WHY DON'T WE TELL?

Raman, 40, will be celebrating the 'Silver Jubilee', this month. Twenty-five years ago, when he was 15, he had a showdown with his father. The communication between the father and son broke down that day. Staying under the same roof, they haven't spoken a word with each other, since then. So many have tried to broker peace, but in vain. The deadlock continues; the 'wall' still stands.

The best time to knock down this wall is even before its foundation is being laid. The decision to embark on an ego-trip is akin to the decision to ride on a tiger's back. Once you mount, you had better know that you are at the man-eater's mercy. Even though you don't like it, you continue to ride. To get off his back is to offer yourself for his lunch!

Ego-trip is a dangerous path. It is a path of 'no return'. No one has ever made it on this path... Never, ever. The best way to make it is never to venture into it in the first place. Leave the beast alone.
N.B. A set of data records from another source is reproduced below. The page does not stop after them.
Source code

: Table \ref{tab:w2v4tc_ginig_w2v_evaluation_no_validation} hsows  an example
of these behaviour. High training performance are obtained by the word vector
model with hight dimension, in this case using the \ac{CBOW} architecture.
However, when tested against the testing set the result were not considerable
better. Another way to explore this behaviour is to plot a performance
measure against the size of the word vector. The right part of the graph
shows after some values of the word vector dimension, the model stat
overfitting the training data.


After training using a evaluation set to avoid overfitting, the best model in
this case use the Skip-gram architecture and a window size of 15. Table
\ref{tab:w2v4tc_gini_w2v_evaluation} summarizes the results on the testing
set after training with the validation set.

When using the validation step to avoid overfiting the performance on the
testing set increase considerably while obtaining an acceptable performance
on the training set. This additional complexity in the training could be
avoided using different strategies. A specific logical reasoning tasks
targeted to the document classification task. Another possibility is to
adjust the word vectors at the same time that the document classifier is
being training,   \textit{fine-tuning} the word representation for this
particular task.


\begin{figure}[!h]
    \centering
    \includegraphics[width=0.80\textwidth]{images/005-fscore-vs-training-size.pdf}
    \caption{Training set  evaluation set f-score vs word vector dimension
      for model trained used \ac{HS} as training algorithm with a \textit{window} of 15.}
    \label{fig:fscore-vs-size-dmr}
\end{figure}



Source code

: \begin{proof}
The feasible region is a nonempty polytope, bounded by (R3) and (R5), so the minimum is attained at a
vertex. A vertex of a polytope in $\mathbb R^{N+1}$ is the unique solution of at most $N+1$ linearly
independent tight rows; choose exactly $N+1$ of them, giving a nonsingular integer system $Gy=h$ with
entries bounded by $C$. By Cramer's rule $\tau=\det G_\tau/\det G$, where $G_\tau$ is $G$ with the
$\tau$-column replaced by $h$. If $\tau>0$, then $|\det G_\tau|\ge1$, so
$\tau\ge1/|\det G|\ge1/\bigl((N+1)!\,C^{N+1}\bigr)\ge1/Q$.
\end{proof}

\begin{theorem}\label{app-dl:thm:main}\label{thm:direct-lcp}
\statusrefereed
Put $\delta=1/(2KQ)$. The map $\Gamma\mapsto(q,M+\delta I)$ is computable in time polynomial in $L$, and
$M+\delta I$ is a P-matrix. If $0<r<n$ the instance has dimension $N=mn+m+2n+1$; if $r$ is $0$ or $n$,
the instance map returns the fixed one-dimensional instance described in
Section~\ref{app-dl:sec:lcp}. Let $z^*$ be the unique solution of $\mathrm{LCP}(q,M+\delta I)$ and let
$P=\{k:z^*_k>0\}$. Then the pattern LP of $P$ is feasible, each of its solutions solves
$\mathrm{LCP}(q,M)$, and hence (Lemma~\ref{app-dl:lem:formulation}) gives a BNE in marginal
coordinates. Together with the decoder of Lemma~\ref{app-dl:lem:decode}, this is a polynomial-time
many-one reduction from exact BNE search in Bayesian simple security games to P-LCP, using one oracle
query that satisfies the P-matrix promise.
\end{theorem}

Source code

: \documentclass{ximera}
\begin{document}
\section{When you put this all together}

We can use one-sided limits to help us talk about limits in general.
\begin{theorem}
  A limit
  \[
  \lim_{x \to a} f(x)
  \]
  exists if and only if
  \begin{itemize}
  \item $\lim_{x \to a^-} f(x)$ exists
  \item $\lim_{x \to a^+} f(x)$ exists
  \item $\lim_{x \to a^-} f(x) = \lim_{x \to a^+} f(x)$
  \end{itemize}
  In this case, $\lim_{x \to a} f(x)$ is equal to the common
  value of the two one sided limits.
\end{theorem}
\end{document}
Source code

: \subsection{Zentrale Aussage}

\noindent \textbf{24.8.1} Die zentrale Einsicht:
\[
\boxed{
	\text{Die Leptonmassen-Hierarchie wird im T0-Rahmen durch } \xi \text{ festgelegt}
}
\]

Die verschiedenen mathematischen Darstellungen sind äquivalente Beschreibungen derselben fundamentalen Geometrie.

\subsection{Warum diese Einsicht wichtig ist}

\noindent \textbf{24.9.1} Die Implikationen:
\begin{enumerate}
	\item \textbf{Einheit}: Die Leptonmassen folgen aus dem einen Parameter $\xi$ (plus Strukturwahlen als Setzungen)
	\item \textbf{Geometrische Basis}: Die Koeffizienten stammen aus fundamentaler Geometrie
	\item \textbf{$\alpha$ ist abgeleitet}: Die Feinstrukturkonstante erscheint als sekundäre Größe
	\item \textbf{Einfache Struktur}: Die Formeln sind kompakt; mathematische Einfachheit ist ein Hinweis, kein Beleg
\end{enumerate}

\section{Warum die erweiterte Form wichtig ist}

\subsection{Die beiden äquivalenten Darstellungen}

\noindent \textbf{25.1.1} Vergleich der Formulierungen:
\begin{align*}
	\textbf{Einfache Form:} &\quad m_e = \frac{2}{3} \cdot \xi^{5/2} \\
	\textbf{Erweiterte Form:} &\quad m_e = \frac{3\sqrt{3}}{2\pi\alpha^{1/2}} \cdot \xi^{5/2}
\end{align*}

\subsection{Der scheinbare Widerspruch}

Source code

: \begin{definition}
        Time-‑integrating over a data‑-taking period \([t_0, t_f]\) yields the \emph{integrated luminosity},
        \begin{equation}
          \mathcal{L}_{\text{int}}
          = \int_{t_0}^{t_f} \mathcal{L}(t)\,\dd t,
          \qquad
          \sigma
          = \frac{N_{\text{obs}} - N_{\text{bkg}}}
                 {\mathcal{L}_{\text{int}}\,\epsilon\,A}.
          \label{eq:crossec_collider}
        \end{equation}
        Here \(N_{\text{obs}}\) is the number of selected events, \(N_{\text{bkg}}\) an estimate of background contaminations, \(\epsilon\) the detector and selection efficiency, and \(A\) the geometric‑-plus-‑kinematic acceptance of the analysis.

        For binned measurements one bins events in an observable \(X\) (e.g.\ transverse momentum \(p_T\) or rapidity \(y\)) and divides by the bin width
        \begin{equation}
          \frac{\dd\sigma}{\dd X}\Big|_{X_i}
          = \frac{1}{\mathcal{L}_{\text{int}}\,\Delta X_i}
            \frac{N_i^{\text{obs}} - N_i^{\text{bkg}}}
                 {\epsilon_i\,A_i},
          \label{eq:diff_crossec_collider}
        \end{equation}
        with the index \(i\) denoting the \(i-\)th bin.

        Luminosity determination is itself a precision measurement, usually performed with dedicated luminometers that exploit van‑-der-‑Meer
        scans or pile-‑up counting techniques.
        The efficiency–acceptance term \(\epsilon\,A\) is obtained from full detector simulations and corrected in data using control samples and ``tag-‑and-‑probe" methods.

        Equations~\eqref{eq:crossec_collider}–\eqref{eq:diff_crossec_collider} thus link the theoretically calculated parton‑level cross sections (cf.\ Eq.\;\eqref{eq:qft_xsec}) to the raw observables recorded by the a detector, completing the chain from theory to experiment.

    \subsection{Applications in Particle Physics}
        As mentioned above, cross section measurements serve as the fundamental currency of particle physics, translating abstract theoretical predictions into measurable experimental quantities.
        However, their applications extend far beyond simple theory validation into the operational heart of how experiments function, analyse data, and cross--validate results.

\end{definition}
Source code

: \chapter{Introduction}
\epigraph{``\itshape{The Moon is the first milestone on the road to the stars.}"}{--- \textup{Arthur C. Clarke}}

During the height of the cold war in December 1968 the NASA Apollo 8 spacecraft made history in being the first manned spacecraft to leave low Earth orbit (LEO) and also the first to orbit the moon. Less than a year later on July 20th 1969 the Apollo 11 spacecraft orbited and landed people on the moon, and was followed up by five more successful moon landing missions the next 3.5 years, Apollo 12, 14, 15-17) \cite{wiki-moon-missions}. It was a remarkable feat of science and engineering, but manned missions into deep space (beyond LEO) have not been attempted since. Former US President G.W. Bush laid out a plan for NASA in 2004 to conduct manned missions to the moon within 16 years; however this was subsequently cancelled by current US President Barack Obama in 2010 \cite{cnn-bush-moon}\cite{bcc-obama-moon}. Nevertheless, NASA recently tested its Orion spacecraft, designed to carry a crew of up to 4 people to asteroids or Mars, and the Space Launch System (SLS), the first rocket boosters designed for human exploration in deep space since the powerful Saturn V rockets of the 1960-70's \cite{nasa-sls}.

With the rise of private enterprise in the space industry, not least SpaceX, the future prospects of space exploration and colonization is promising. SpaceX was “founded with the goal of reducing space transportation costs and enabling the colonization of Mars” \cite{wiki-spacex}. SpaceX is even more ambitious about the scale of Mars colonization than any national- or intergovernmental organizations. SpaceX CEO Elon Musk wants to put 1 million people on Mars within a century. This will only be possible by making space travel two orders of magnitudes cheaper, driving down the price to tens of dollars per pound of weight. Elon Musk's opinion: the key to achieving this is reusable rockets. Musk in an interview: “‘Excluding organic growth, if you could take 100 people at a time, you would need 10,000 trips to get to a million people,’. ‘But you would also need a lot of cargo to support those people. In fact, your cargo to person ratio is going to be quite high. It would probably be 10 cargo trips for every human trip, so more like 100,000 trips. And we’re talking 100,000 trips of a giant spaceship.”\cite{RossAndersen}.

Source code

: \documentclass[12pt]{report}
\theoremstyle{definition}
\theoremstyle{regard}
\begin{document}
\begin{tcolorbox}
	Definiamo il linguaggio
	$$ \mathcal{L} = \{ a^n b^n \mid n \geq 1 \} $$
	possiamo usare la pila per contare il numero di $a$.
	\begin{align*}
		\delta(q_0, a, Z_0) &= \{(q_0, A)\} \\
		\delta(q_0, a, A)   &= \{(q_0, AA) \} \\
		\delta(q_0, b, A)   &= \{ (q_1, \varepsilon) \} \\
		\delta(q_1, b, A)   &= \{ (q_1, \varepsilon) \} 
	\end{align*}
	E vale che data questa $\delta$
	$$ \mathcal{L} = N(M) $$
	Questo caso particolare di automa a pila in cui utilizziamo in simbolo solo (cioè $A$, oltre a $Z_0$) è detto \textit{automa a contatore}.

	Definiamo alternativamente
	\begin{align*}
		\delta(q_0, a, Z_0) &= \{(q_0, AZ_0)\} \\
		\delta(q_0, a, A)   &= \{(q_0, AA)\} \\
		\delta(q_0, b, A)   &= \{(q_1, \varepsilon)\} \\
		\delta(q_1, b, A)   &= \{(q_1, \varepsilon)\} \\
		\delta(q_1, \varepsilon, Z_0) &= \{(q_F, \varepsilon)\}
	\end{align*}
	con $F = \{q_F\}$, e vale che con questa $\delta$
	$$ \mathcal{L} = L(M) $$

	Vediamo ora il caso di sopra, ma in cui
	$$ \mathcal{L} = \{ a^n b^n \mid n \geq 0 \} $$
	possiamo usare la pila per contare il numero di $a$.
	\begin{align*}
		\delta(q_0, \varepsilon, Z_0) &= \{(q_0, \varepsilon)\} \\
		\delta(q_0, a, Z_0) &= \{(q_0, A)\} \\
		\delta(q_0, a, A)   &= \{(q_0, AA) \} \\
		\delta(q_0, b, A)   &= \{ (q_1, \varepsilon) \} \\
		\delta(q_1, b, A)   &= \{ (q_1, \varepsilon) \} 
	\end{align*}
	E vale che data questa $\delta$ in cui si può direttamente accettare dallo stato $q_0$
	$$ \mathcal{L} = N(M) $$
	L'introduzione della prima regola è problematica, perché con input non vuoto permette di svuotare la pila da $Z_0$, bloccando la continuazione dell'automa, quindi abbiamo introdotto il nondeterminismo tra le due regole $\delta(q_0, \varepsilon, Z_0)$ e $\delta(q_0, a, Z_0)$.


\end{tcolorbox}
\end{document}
How important is peace to us? How dearly do we value the relationships in our life? What is more important to us: to be right, or to be happy and peaceful? What is more honourable: being adamant,rigid, and remain in an endless turmoil of confrontation, or being pliable, flexible, and experience simple joy and brotherhood?

The choice is always there before us. It doesn't take a great effort to make peace. It always takes a clear intention, the will of our soul. It comes from the deep, inner longing. The heart longs for it; the soul longs for it... Then, the mind simply surrenders to that longing. Ego is the play of mind. To love, to experience peace and healing, we need to heed to the voices of our hearts, our souls. It is always a childlike, innocent yearning. It is always simple and uncomplicated. All that we have to do is to say 'Yes' to this voice.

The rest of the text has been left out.